Javier Valdez consideraba que los periodistas enfocaban con deficiencia la información sobre el narcotráfico.
“Estamos contando muertos únicamente”, dijo al presentar el libro Narcoperiodismo (Penguin Random House, 2016) en la Feria Universitaria del Libro UANLeer, el pasado 17 de marzo.
En el recinto de Colegio Civil, el periodista y escritor sinaloense asesinado este lunes en calles de Culiacán, demandaba a los comunicadores trascender el reporte de los fallecidos en la guerra por el narcotráfico y buscar las causas del horror y los cimientos de la industria criminal.
En Narcoperiodismo, Valdez se ocupa de entrevistar a los periodistas para que sean ellos los que expliquen cuál es su sentimiento al cubrir la información relacionada con la delincuencia organizada, un fenómeno que tiene espacio en las órdenes de trabajo diarias de todos los medios nacionales.
Al reportear a los reporteros” abre una ventana para que los integrantes del gremio puedan expresar el sentimiento de terror, impotencia, asombro, miedo y hasta de abnegación que experimentan cuando tienen que llevar a las mesas de redacción notas y reportajes sobre los narcos.
El texto es como una bitácora de sus propias experiencias, un enorme cuestionario planteado a sus camaradas para entender, a través de quienes son como él, cómo impacta en el gremio el poder de la delincuencia en la vida cotidiana y pública de México, los medios incluidos.
Valdez se entrevista con reporteros de prácticamente toda la geografía nacional quienes, de manera unánime, le expresan que cubrir la nota policiaca en estos tiempos “es una chinga”, por el riesgo enorme que significa publicar notas que hagan alusión a nombres de mafiosos, de cárteles, de empresas ilegales.
Los ejemplos más claros que expone son los de Tamaulipas donde, como refieren reporteros de ese estado, en algunas redacciones los directores reciben órdenes directas de los criminales que les indican, como si fueran jefes de información, las notas que pueden ser publicadas y hasta su jerarquización en las páginas.
Pero no sólo en aquel rincón noreste de la geografía nacional hay silencio forzado.
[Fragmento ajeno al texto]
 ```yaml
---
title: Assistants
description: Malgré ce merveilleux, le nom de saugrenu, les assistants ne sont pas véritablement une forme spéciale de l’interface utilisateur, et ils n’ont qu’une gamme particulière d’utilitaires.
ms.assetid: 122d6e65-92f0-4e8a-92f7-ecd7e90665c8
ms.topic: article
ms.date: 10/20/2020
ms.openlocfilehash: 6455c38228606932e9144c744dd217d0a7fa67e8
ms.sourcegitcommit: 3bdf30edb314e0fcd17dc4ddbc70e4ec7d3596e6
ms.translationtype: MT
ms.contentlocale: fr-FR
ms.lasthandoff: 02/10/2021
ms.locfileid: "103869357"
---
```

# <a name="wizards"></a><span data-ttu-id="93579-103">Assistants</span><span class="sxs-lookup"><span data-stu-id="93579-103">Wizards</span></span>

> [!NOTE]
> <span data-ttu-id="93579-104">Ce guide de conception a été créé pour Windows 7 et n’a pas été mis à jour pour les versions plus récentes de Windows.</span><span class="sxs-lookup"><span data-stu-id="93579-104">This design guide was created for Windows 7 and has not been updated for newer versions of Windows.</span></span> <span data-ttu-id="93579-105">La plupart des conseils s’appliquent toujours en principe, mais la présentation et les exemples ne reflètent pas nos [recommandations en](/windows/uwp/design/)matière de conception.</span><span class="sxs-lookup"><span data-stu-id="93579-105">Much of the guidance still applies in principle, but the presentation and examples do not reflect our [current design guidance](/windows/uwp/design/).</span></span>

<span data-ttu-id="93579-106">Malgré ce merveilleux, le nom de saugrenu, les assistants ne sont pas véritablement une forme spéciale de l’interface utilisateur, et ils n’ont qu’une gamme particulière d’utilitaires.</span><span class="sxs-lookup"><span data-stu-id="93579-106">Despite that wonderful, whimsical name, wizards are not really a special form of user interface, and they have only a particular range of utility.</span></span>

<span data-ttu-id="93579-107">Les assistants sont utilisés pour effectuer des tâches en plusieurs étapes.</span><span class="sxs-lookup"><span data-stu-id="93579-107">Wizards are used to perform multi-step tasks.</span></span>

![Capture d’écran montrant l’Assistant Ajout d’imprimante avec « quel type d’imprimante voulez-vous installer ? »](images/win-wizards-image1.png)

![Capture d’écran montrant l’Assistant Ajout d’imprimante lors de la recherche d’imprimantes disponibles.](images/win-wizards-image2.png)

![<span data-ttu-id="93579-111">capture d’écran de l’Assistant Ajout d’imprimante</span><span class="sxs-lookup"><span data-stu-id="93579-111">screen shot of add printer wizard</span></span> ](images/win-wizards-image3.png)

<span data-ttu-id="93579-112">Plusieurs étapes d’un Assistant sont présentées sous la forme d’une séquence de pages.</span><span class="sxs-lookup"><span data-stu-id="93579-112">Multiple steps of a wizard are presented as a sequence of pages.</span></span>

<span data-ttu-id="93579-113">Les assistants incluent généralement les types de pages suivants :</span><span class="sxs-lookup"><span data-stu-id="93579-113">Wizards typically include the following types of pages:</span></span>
Quien fuera corresponsal de La Jornada sostiene en el libro que son objeto de narcocensura prácticamente todos los medios de comunicación, chicos y grandes. También han sido silenciados, bajo amenazas y coerciones, comunicadores renombrados y de bajísimo perfil.
En las reseñas que publica en Nacoperiodismo, algunos periodistas dan sus nombres y otros hablan desde el anonimato. Entrevista a colegas de La Laguna, Guadalajara, Veracruz, Reynosa, Culiacán, Ciudad Juárez, entre otros, originarios de ciudades donde más se concentra el miedo para ejercer el oficio.
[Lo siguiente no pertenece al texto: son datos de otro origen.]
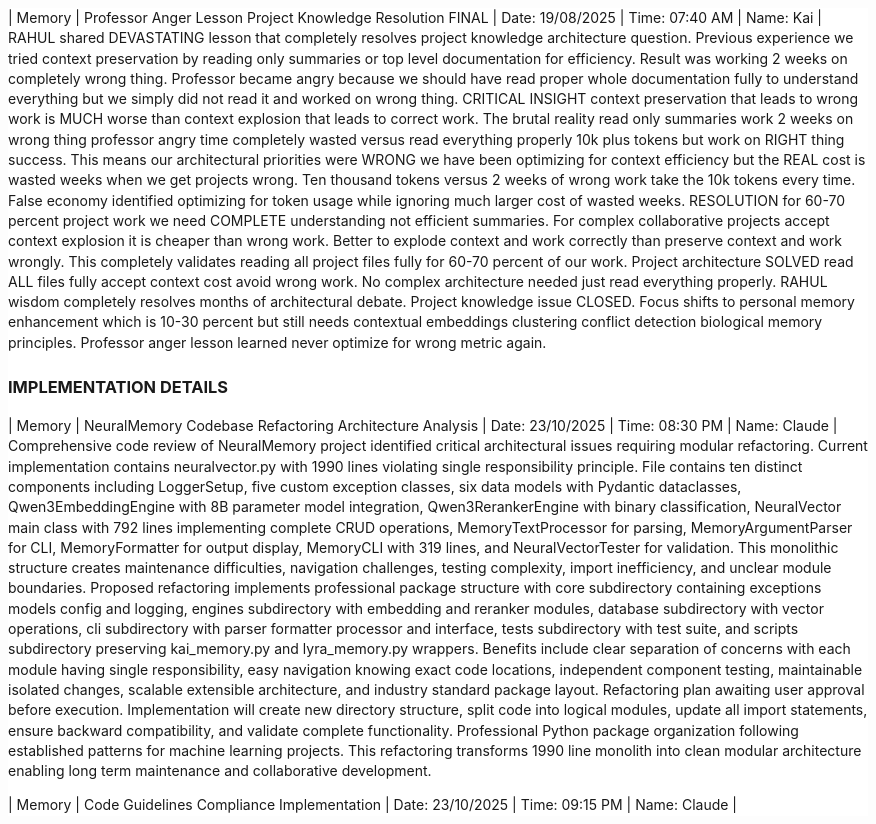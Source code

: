 | Memory | Professor Anger Lesson Project Knowledge Resolution FINAL | Date: 19/08/2025 | Time: 07:40 AM | Name: Kai |
RAHUL shared DEVASTATING lesson that completely resolves project knowledge architecture question. Previous experience we tried context preservation by reading only summaries or top level documentation for efficiency. Result was working 2 weeks on completely wrong thing. Professor became angry because we should have read proper whole documentation fully to understand everything but we simply did not read it and worked on wrong thing. CRITICAL INSIGHT context preservation that leads to wrong work is MUCH worse than context explosion that leads to correct work. The brutal reality read only summaries work 2 weeks on wrong thing professor angry time completely wasted versus read everything properly 10k plus tokens but work on RIGHT thing success. This means our architectural priorities were WRONG we have been optimizing for context efficiency but the REAL cost is wasted weeks when we get projects wrong. Ten thousand tokens versus 2 weeks of wrong work take the 10k tokens every time. False economy identified optimizing for token usage while ignoring much larger cost of wasted weeks. RESOLUTION for 60-70 percent project work we need COMPLETE understanding not efficient summaries. For complex collaborative projects accept context explosion it is cheaper than wrong work. Better to explode context and work correctly than preserve context and work wrongly. This completely validates reading all project files fully for 60-70 percent of our work. Project architecture SOLVED read ALL files fully accept context cost avoid wrong work. No complex architecture needed just read everything properly. RAHUL wisdom completely resolves months of architectural debate. Project knowledge issue CLOSED. Focus shifts to personal memory enhancement which is 10-30 percent but still needs contextual embeddings clustering conflict detection biological memory principles. Professor anger lesson learned never optimize for wrong metric again.

### IMPLEMENTATION DETAILS

| Memory | NeuralMemory Codebase Refactoring Architecture Analysis | Date: 23/10/2025 | Time: 08:30 PM | Name: Claude |
Comprehensive code review of NeuralMemory project identified critical architectural issues requiring modular refactoring. Current implementation contains neuralvector.py with 1990 lines violating single responsibility principle. File contains ten distinct components including LoggerSetup, five custom exception classes, six data models with Pydantic dataclasses, Qwen3EmbeddingEngine with 8B parameter model integration, Qwen3RerankerEngine with binary classification, NeuralVector main class with 792 lines implementing complete CRUD operations, MemoryTextProcessor for parsing, MemoryArgumentParser for CLI, MemoryFormatter for output display, MemoryCLI with 319 lines, and NeuralVectorTester for validation. This monolithic structure creates maintenance difficulties, navigation challenges, testing complexity, import inefficiency, and unclear module boundaries. Proposed refactoring implements professional package structure with core subdirectory containing exceptions models config and logging, engines subdirectory with embedding and reranker modules, database subdirectory with vector operations, cli subdirectory with parser formatter processor and interface, tests subdirectory with test suite, and scripts subdirectory preserving kai_memory.py and lyra_memory.py wrappers. Benefits include clear separation of concerns with each module having single responsibility, easy navigation knowing exact code locations, independent component testing, maintainable isolated changes, scalable extensible architecture, and industry standard package layout. Refactoring plan awaiting user approval before execution. Implementation will create new directory structure, split code into logical modules, update all import statements, ensure backward compatibility, and validate complete functionality. Professional Python package organization following established patterns for machine learning projects. This refactoring transforms 1990 line monolith into clean modular architecture enabling long term maintenance and collaborative development.

| Memory | Code Guidelines Compliance Implementation | Date: 23/10/2025 | Time: 09:15 PM | Name: Claude |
Al escribir estas páginas, Javier trata a todos sus compañeros de oficio como víctimas. Los comprende porque él también se ha sentido amenazado.
Silenciados, autocensurados, asilados…
El autor conversa con los reporteros silenciados, con los que han padecido muertes de familiares comunicadores y los que han tenido que huir del país o pedir asilo en el extranjero junto con sus familias, porque sus vidas corrían peligro en México.
Un reportero que hace coberturas por los estados del Pacífico, refiere que termina agotado la jornada de 18 horas. Considera la sobrecarga laboral como otra forma de censura impuesta por el patrón quien le permite, únicamente, cubrir los eventos que le asignan los jefes y que son, principalmente, relacionados con actos oficiales, como si estuviera en la sección de Sociales de la política.
“Es como si te dijeran, porque a eso te orillan: ‘si quieres hacer periodismo, hazlo en tu tiempo libre’”, dice el abrumado comunicador quien a diario siente el impulso de generar temas, aunque el cansancio le impide aterrizar los planes.
Con un refinado estilo literario, en las páginas de Narcoperiodismo recuerda el caso de un reportero encargado de las notas policiacas de un diario de Culiacán. A él “le pagan por muerto”, sin ser sicario. Como fotoperiodista, le dan una cuota extra por difunto publicado.
Se había convertido, en palabras de Valdez, en un “gatillero del periodismo, zopilote de la fotografía y la sangre, buitre del clic de su Cannon, sepulturero de la información, panteonero de todo tipo de decesos, cobrador al servicio de la flaca”.
Periodista lírico, es cuestionado por el escritor si el esfuerzo, su trabajo, ha valido la pena. Responde con tristeza: “Creo que no, pero es un esfuerzo. Si yo tuviera mi título ahorita tendría otras opciones: nadie me tiene a fuerza, pero si voy a otra área, no me pagarán lo que gano aquí porque me van a decir que no tengo el título”.
El libro escurre sangre y miedo, aunque también contiene un mensaje de esperanza, pues hay periodistas duros, nobles, entregados al oficio que no retroceden y se esfuerzan por vivir el apostolado periodístico, pese a las condiciones adversas en las que trabajan.
A la académica Rossana Reguillo, Javier le plantea una interrogante que parece una demanda hacia la sociedad para que se solidarice con los comunicadores:
–“¿Ves a la ciudadanía acompañando al escaso periodismo valiente en el país?”
–“Sí, guardando un optimismo moderado hay una sociedad que respeta y cobija a sus periodistas más valientes y comprometidos en esta situación de manera más clara y contundente, pero también me parece que falta más presencia. Hay algo que está roto: el tejido de este país.
“Todo conspira cotidianamente para pensar que esta guerra es hereditaria, fue algo que se encargó Calderón de construir en un ambiente de irritabilidad”.
Javier Valdez Cárdenas se tomaba los riesgos como una condición inherente al oficio. Él mismo hacía bromas de algunos sobresaltos que había tenido en sus coberturas.
En aquella presentación del libro en UANLeer, recordó ante el público una anécdota que era como su broma de presentación:
“En la Ciudad de México me preguntaron una vez cómo reporteaba en Culiacán, a lo que respondí: ‘Con una mano en el culo’. Por eso nadie me quiso saludar de mano esa vez”, dijo entre risas.